Of course, there are also refresh tokens to be considered, and protected. There also needs to be strong security around refresh tokens, because they can be used to create new access tokens. Refresh tokens are typically never passed externally, and if the authorization server is a different one than the application server, then the application server will not even see refresh tokens (only short-lived access tokens). Note that this would not have helped in the Sourcegraph incident, since the malicious hacker had admin-level access, and thus had access to the secure cookie with the refresh token.
Security breaches are inevitable
Constant effort is required to stay ahead of malicious hackers, and we can’t always, not every time. Beyond specific best practices for tokens, security teams can focus on building a company culture that includes an in-depth defense strategy that use encryption for tokens (and other sensitive values) in transit and at rest. Other basic, low-hanging fruit in a solid security plan include purposeful secrets management, granting the “least privilege” needed, and implementing SCA (software composition analysis) tooling.
However if a security breach does occur, it’s very important (on many levels) how the hacked company responds to the incident.
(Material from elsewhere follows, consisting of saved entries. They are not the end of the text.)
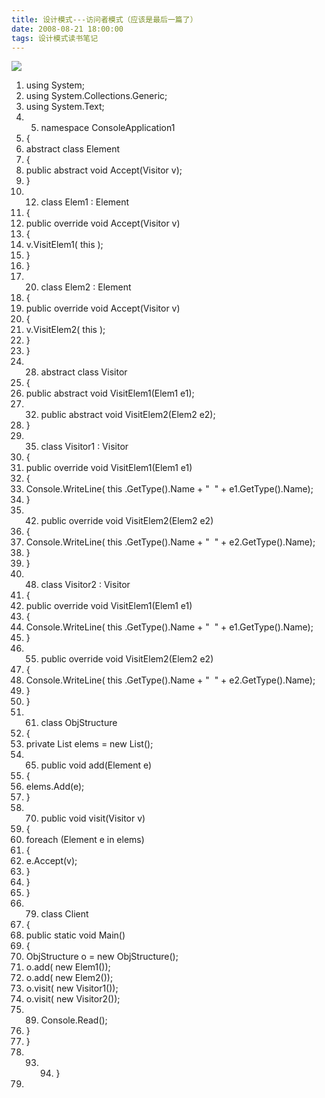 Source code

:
 ```yaml
---
title: 设计模式---访问者模式（应该是最后一篇了）
date: 2008-08-21 18:00:00
tags: 设计模式读书笔记
---
```

![](https://p-blog.csdn.net/images/p_blog_csdn_net/cuipengfei1/EntryImages/20080821/ClassDiagram1.jpg)

  1. using  System; 
  2. using  System.Collections.Generic; 
  3. using  System.Text; 
  4.   5. namespace  ConsoleApplication1 
  6. { 
  7. abstract  class  Element 
  8. { 
  9. public  abstract  void  Accept(Visitor v); 
  10. } 
  11.   12. class  Elem1 : Element 
  13. { 
  14. public  override  void  Accept(Visitor v) 
  15. { 
  16. v.VisitElem1(  this  ); 
  17. } 
  18. } 
  19.   20. class  Elem2 : Element 
  21. { 
  22. public  override  void  Accept(Visitor v) 
  23. { 
  24. v.VisitElem2(  this  ); 
  25. } 
  26. } 
  27.   28. abstract  class  Visitor 
  29. { 
  30. public  abstract  void  VisitElem1(Elem1 e1); 
  31.   32. public  abstract  void  VisitElem2(Elem2 e2); 
  33. } 
  34.   35. class  Visitor1 : Visitor 
  36. { 
  37. public  override  void  VisitElem1(Elem1 e1) 
  38. { 
  39. Console.WriteLine(  this  .GetType().Name +  "  "  + e1.GetType().Name); 
  40. } 
  41.   42. public  override  void  VisitElem2(Elem2 e2) 
  43. { 
  44. Console.WriteLine(  this  .GetType().Name +  "  "  + e2.GetType().Name); 
  45. } 
  46. } 
  47.   48. class  Visitor2 : Visitor 
  49. { 
  50. public  override  void  VisitElem1(Elem1 e1) 
  51. { 
  52. Console.WriteLine(  this  .GetType().Name +  "  "  + e1.GetType().Name); 
  53. } 
  54.   55. public  override  void  VisitElem2(Elem2 e2) 
  56. { 
  57. Console.WriteLine(  this  .GetType().Name +  "  "  + e2.GetType().Name); 
  58. } 
  59. } 
  60.   61. class  ObjStructure 
  62. { 
  63. private  List<Element> elems =  new  List<Element>(); 
  64.   65. public  void  add(Element e) 
  66. { 
  67. elems.Add(e); 
  68. } 
  69.   70. public  void  visit(Visitor v) 
  71. { 
  72. foreach  (Element e  in  elems) 
  73. { 
  74. e.Accept(v); 
  75. } 
  76. } 
  77. } 
  78.   79. class  Client 
  80. { 
  81. public  static  void  Main() 
  82. { 
  83. ObjStructure o =  new  ObjStructure(); 
  84. o.add(  new  Elem1()); 
  85. o.add(  new  Elem2()); 
  86. o.visit(  new  Visitor1()); 
  87. o.visit(  new  Visitor2()); 
  88.   89. Console.Read(); 
  90. } 
  91. } 
  92.   93.   94. } 
  95.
And the very first part of the response is the acknowledgement that a breach occurred. This act alone, of announcing what happened, when, how, who was impacted, and what the mitigation plans are is absolutely crucial.
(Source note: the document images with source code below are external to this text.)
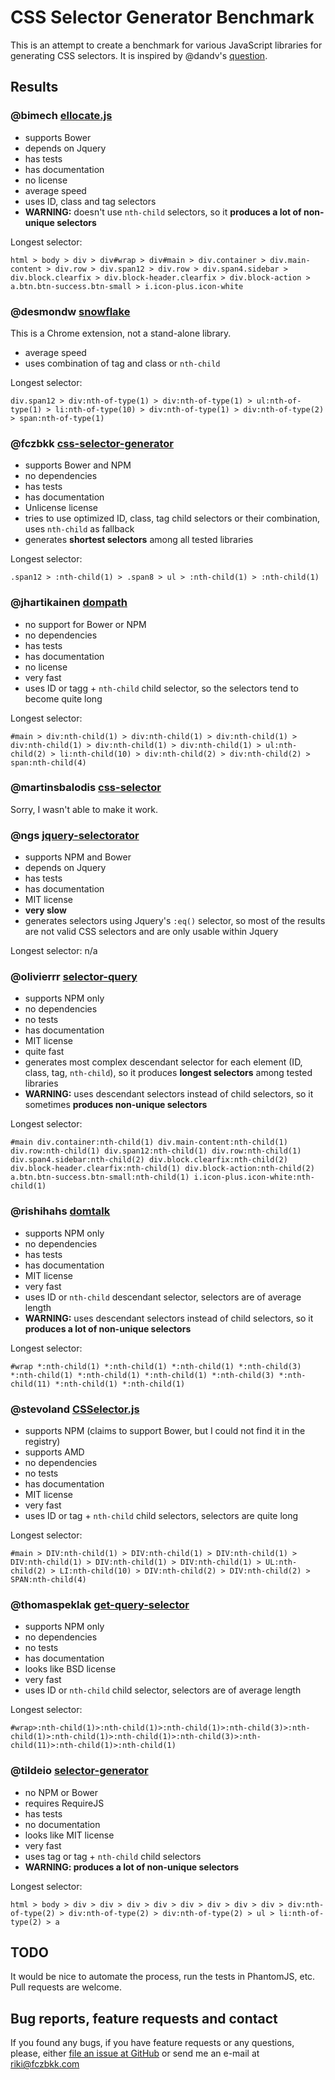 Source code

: # CSS Selector Generator Benchmark

This is an attempt to create a benchmark for various JavaScript libraries for generating CSS selectors. It is inspired by @dandv's [question](https://github.com/fczbkk/css-selector-generator/issues/2).

## Results

### @bimech [ellocate.js](https://github.com/bimech/ellocate.js)

* supports Bower
* depends on Jquery
* has tests
* has documentation
* no license
* average speed
* uses ID, class and tag selectors
* **WARNING:** doesn't use `nth-child` selectors, so it **produces a lot of non-unique selectors**

Longest selector:

```
html > body > div > div#wrap > div#main > div.container > div.main-content > div.row > div.span12 > div.row > div.span4.sidebar > div.block.clearfix > div.block-header.clearfix > div.block-action > a.btn.btn-success.btn-small > i.icon-plus.icon-white
```

### @desmondw [snowflake](https://github.com/desmondw/snowflake)

This is a Chrome extension, not a stand-alone library.

* average speed
* uses combination of tag and class or `nth-child`

Longest selector:

```
div.span12 > div:nth-of-type(1) > div:nth-of-type(1) > ul:nth-of-type(1) > li:nth-of-type(10) > div:nth-of-type(1) > div:nth-of-type(2) > span:nth-of-type(1)
```

### @fczbkk [css-selector-generator](https://github.com/fczbkk/css-selector-generator)

* supports Bower and NPM
* no dependencies
* has tests
* has documentation
* Unlicense license
* tries to use optimized ID, class, tag child selectors or their combination, uses `nth-child` as fallback
* generates **shortest selectors** among all tested libraries

Longest selector:

```
.span12 > :nth-child(1) > .span8 > ul > :nth-child(1) > :nth-child(1)
```

### @jhartikainen [dompath](https://github.com/jhartikainen/dompath)

* no support for Bower or NPM
* no dependencies
* has tests
* has documentation
* no license
* very fast
* uses ID or tagg + `nth-child` child selector, so the selectors tend to become quite long

Longest selector:

```
#main > div:nth-child(1) > div:nth-child(1) > div:nth-child(1) > div:nth-child(1) > div:nth-child(1) > div:nth-child(1) > ul:nth-child(2) > li:nth-child(10) > div:nth-child(2) > div:nth-child(2) > span:nth-child(4)
```

### @martinsbalodis [css-selector](https://github.com/martinsbalodis/css-selector)

Sorry, I wasn't able to make it work.


### @ngs [jquery-selectorator](https://github.com/ngs/jquery-selectorator)

* supports NPM and Bower
* depends on Jquery
* has tests
* has documentation
* MIT license
* **very slow**
* generates selectors using Jquery's `:eq()` selector, so most of the results are not valid CSS selectors and are only usable within Jquery

Longest selector: n/a


### @olivierrr [selector-query](https://github.com/olivierrr/selector-query)

* supports NPM only
* no dependencies
* no tests
* has documentation
* MIT license
* quite fast
* generates most complex descendant selector for each element (ID, class, tag, `nth-child`), so it produces **longest selectors** among tested libraries
* **WARNING:** uses descendant selectors instead of child selectors, so it sometimes **produces non-unique selectors**

Longest selector:

```
#main div.container:nth-child(1) div.main-content:nth-child(1) div.row:nth-child(1) div.span12:nth-child(1) div.row:nth-child(1) div.span4.sidebar:nth-child(2) div.block.clearfix:nth-child(2) div.block-header.clearfix:nth-child(1) div.block-action:nth-child(2) a.btn.btn-success.btn-small:nth-child(1) i.icon-plus.icon-white:nth-child(1)
```

### @rishihahs [domtalk](https://github.com/rishihahs/domtalk)

* supports NPM only
* no dependencies
* has tests
* has documentation
* MIT license
* very fast
* uses ID or `nth-child` descendant selector, selectors are of average length
* **WARNING:** uses descendant selectors instead of child selectors, so it **produces a lot of non-unique selectors**

Longest selector:

```
#wrap *:nth-child(1) *:nth-child(1) *:nth-child(1) *:nth-child(3) *:nth-child(1) *:nth-child(1) *:nth-child(1) *:nth-child(3) *:nth-child(11) *:nth-child(1) *:nth-child(1)
```

### @stevoland [CSSelector.js](https://github.com/stevoland/CSSelector.js)

* supports NPM (claims to support Bower, but I could not find it in the registry)
* supports AMD
* no dependencies
* no tests
* has documentation
* MIT license
* very fast
* uses ID or tag + `nth-child` child selectors, selectors are quite long

Longest selector:

```
#main > DIV:nth-child(1) > DIV:nth-child(1) > DIV:nth-child(1) > DIV:nth-child(1) > DIV:nth-child(1) > DIV:nth-child(1) > UL:nth-child(2) > LI:nth-child(10) > DIV:nth-child(2) > DIV:nth-child(2) > SPAN:nth-child(4)
```

### @thomaspeklak [get-query-selector](https://github.com/thomaspeklak/get-query-selector)

* supports NPM only
* no dependencies
* no tests
* has documentation
* looks like BSD license
* very fast
* uses ID or `nth-child` child selector, selectors are of average length

Longest selector:

```
#wrap>:nth-child(1)>:nth-child(1)>:nth-child(1)>:nth-child(3)>:nth-child(1)>:nth-child(1)>:nth-child(1)>:nth-child(3)>:nth-child(11)>:nth-child(1)>:nth-child(1)
```

### @tildeio [selector-generator](https://github.com/tildeio/selector-generator)

* no NPM or Bower
* requires RequireJS
* has tests
* no documentation
* looks like MIT license
* very fast
* uses tag or tag + `nth-child` child selectors
* **WARNING: produces a lot of non-unique selectors**

Longest selector:

```
html > body > div > div > div > div > div > div > div > div > div:nth-of-type(2) > div:nth-of-type(2) > div:nth-of-type(2) > ul > li:nth-of-type(2) > a
```


## TODO

It would be nice to automate the process, run the tests in PhantomJS, etc. Pull requests are welcome.

## Bug reports, feature requests and contact

If you found any bugs, if you have feature requests or any questions, please, either [file an issue at GitHub](https://github.com/fczbkk/css-selector-generator-benchmark/issues) or send me an e-mail at [riki@fczbkk.com](mailto:riki@fczbkk.com?subject=CSSSelectorGeneratorBenchmark)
Sourcegraph did a great job here; they let us know the same day they knew, and they shared as many details as possible.
Transparency about the discovery and all the gory details of the breach is vital; it rebuilds trust with users.
Could the breach have been prevented? Sure, of course, on several fronts. The leaked access token should have been found and removed from the code before the commit was made, thus never even available in GitHub repository. Or even if it got into the code base on the repo, a subsequent Semgrep analysis could have caught it, and the token revoked and removed. As it was, two weeks passed with the token sitting there, in public view, before a malicious hacker found and used it.
However, another thing that Sourcegraph got right was their internal architecture and security practices; the fact that they did not store all of the data in one place prevented the intruder from going very deep.
Sourcegraph stated “Customer private data and code resides in isolated environments and were therefore not impacted by this event.”
Sourcegraph was clear and open about exactly who was impacted, and exactly how they were impacted. For open source users it was email addresses. For paid customers, the malicious user could only view the first 20 license key items on the admin dashboard page, and the license keys did not provide access to the users' instances.
Lessons learned, by all of us
In hindsight, it’s easy to comment on how SourceGraph handled this breach, what they did right and where they could have done better. But the truth is, that with every security incident, ever leaked token, every malicious hack, we all learn new ways to strengthen our security. Hopefully we also continue to learn the importance of transparency, rapid acknowledgement, and full disclosure about the breaches that do, nonetheless, occur.